FIGS. 6A, 6B and 6C illustrate perspective, side elevation and end elevation views of a solar receiver 340 in accordance with the invention. The solar receiver 340 includes a longitudinal focus device solar cell 401 (FIG. 6B). With reference to FIG. 6A, the solar receiver 340 comprises two arc surfaces 347 at ends thereof, two trapezoidal surfaces 346 on sides thereof, one small square surface 349 on the top thereof, and one belt surface 348 on the bottom thereof. An axis 344 has each end structured on the trapezoidal surfaces 346. A linkage 345 is made on the surface 349, which is used to drive a tilt motion around the axis 344. With reference to FIG. 6B, the arc surface 347 is shown with an axis in plane. The solar voltaic cell 401 is shown disposed at the focal point 140. FIG. 6C shows the axis 344 as a round rod, curved up belt surface 348 as a rectangle on the bottom, and tilted trapezoidal side 346 in the middle. The dashed line highlights a cross section of cylindrical lens and also the arc surface 347 in the middle.
FIG. 7 illustrates the solar receiver 340 with a longitudinal focus device placed on a structure 241 at the focal point 140 of the parabolic trough reflector 201. The structure 241 is fixed on a parabolic mirror frame 231 behind the reflector 201 as a support of solar receiver 340. The structure 241 has two support beams 243. The support beams 243 hold the rotating axis 344 of the solar receiver 340. Another support 242 holds a translating bar 244. The translating bar 244 is linked to a tilting linkage 345 of the solar receiver 340. The parallel sun light 102 is reflected into focused light 122 into the solar receiver 340.
FIG. 8 illustrates a plurality of longitudinal focus solar receivers 340 placed at a tilt direction on a structure 243 by holding their axis. The tilt is provided by a driving translating bar 244 which is linked to the solar receivers 340 via linkages 345 at controlled positions. The translating bar 244 is supported by support 242 on the structure 241. The structure 241 is supported by the trough rotating frame 231 behind the reflector 201. Sun light 102 shines on the mirror with an angle θ and is reflected into parallel light 122 also with angle of θ from normal. The focus receivers 340 are tilted by an angle θ to face the reflected parallel light in order to focus the light 343 onto respective focal points. The plurality of solar receivers 340 are placed next to each other in order to collect all of the light.

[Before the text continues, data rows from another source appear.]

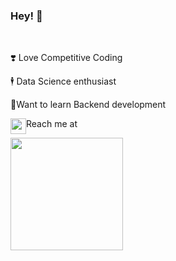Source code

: ### Hey! :raising_hand:
<br>

❣️ Love Competitive Coding

 🕴️ Data Science enthusiast

🌱Want to learn Backend development
<br>

Reach me at &nbsp;&nbsp;<img style="float: left;" src="https://user-images.githubusercontent.com/48484451/116846688-7bb25c80-ac06-11eb-900c-907333d2df49.png" width=25/>
<br>

<img src="https://github-readme-stats-drab-iota.vercel.app/api?username=ShivaniSSS&count_private=true&show_icons=true&layout=compact&theme=nightowl" height="180px" />

<!--
### Hi there 👋
**ShivaniSSS/ShivaniSSS** is a ✨ _special_ ✨ repository because its `README.md` (this file) appears on your GitHub profile.

[![licon](images/linkedin_icon.png =20)](https://www.linkedin.com/in/shivani-s-ba5400187/)
Here are some ideas to get you started:
:grey_exclamation:
- 🔭 I’m currently working on ...
- 🌱 I’m currently learning ...
- 👯 I’m looking to collaborate on ...
- 🤔 I’m looking for help with ...
- 💬 Ask me about ...
- 📫 How to reach me: ...
- 😄 Pronouns: ...
- ⚡ Fun fact: ...
-->
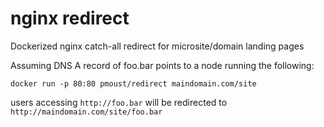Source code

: nginx redirect
==============

Dockerized nginx catch-all redirect for microsite/domain landing pages

Assuming DNS A record of foo.bar points to a node running the following:

`docker run -p 80:80 pmoust/redirect maindomain.com/site`

users accessing `http://foo.bar` will be redirected to `http://maindomain.com/site/foo.bar`

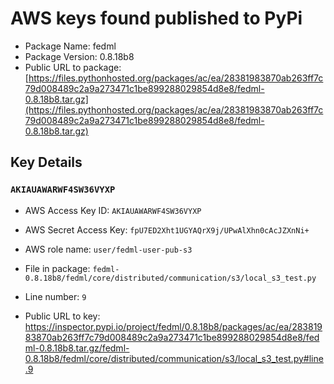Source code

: # AWS keys found published to PyPi

* Package Name: fedml
* Package Version: 0.8.18b8
* Public URL to package: [https://files.pythonhosted.org/packages/ac/ea/28381983870ab263ff7c79d008489c2a9a273471c1be899288029854d8e8/fedml-0.8.18b8.tar.gz](https://files.pythonhosted.org/packages/ac/ea/28381983870ab263ff7c79d008489c2a9a273471c1be899288029854d8e8/fedml-0.8.18b8.tar.gz)

## Key Details

### `AKIAUAWARWF4SW36VYXP`

* AWS Access Key ID: `AKIAUAWARWF4SW36VYXP`
* AWS Secret Access Key: `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` 
* AWS role name: `user/fedml-user-pub-s3`
* File in package: `fedml-0.8.18b8/fedml/core/distributed/communication/s3/local_s3_test.py`
* Line number: `9`

* Public URL to key: https://inspector.pypi.io/project/fedml/0.8.18b8/packages/ac/ea/28381983870ab263ff7c79d008489c2a9a273471c1be899288029854d8e8/fedml-0.8.18b8.tar.gz/fedml-0.8.18b8/fedml/core/distributed/communication/s3/local_s3_test.py#line.9


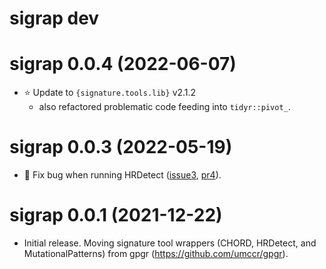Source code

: # sigrap dev

# sigrap 0.0.4 (2022-06-07)

- :star: Update to `{signature.tools.lib}` v2.1.2
  - also refactored problematic code feeding into `tidyr::pivot_`.

# sigrap 0.0.3 (2022-05-19)

- :bug: Fix bug when running HRDetect
  ([issue3](https://github.com/umccr/sigrap/issues/3),
  [pr4](https://github.com/umccr/sigrap/pull/4)).

# sigrap 0.0.1 (2021-12-22)

- Initial release. Moving signature tool wrappers (CHORD, HRDetect,
  and MutationalPatterns) from gpgr (https://github.com/umccr/gpgr).
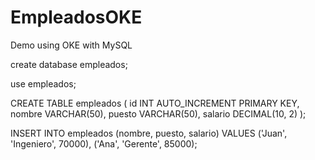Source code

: # EmpleadosOKE
Demo using OKE with MySQL





create database empleados;

use empleados;

CREATE TABLE empleados (
    id INT AUTO_INCREMENT PRIMARY KEY,
    nombre VARCHAR(50),
    puesto VARCHAR(50),
    salario DECIMAL(10, 2)
);

INSERT INTO empleados (nombre, puesto, salario) VALUES
('Juan', 'Ingeniero', 70000),
('Ana', 'Gerente', 85000);
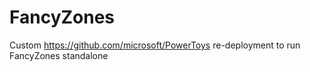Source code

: # FancyZones
Custom https://github.com/microsoft/PowerToys re-deployment to run FancyZones standalone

FIG. 9 illustrates a plurality of solar receivers 350 with mirror focusing devices placed at a tilt direction on the structure 243 by holding their axis. The solar receivers 350 are similar to solar receivers 340 but use mirrors instead of lenses. The tilt is provided by the driving translating bar 244 which is linked to the solar receivers 350 via linkages 345 at controlled positions. The translating bar 244 is supported by support 242 on the structure 241. The structure 241 is supported by the trough rotating frame 231 behind reflector 201. Sun light 102 shines onto the mirror with an angle θ and is reflected into parallel light 122 also with angle θ from normal. The solar receivers 350 are tilted by an angle θ to face the reflected parallel light in order to focus the light 343 onto respective focal points. The solar receivers 350 are placed next to each other in order to collect all the light from the trough reflector.
FIG. 10A illustrates a focal line 411 while FIGS. 10B and 10C illustrate focal points provided by the solar receivers in accordance with the invention. Focal line 411 is produced by a parabolic trough reflector. The parabolic trough reflector forms a strip along the axis instead of a true line due to engineering limitations. Focal points 422 and 432 are provided by concentrating light in the regions 423 and 433 respectively of the strip 411. Focus points are more concentrated than the strip. With reference to FIG. 10B, a plurality of near-square focal points 422 are provided by additional belt cylindrical lenses or squeezed parabolic mirrors. By adjusting the focus of the solar receivers, a sharper focal point 432 can be achieved as shown in FIG. 10C.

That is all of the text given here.